*TASK INSTRUCTIONS*
Within the records, find every line that includes the word "Coulombs" and copy it.

DATASET START

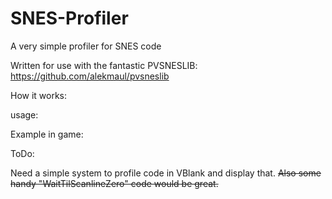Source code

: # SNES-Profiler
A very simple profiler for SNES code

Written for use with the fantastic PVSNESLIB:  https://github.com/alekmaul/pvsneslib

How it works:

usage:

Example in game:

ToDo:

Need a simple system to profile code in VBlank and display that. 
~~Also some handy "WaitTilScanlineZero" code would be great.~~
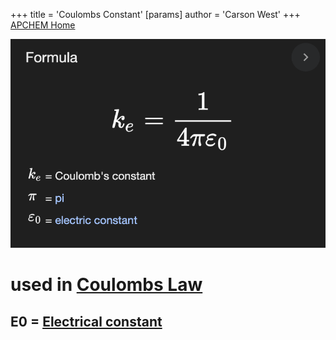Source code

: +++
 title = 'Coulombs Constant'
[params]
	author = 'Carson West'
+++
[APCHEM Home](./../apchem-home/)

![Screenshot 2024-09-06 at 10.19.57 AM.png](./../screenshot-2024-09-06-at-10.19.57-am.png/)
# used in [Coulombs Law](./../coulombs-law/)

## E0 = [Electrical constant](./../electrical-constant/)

DATASET END
DATASET START

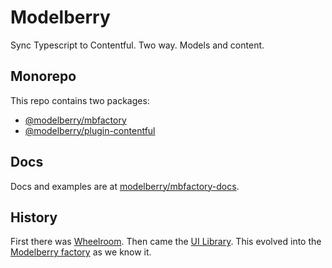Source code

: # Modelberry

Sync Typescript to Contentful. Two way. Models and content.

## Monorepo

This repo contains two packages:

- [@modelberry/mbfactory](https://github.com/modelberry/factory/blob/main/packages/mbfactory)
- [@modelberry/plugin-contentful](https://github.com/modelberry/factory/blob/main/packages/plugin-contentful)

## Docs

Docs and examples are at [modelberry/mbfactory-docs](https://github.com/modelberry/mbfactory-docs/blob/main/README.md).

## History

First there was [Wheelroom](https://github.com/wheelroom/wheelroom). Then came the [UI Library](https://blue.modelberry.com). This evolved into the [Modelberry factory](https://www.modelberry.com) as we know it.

DATASET END

*EXERCISE RESULT*
 title = 'Coulombs Constant'
# used in [Coulombs Law](./../coulombs-law/)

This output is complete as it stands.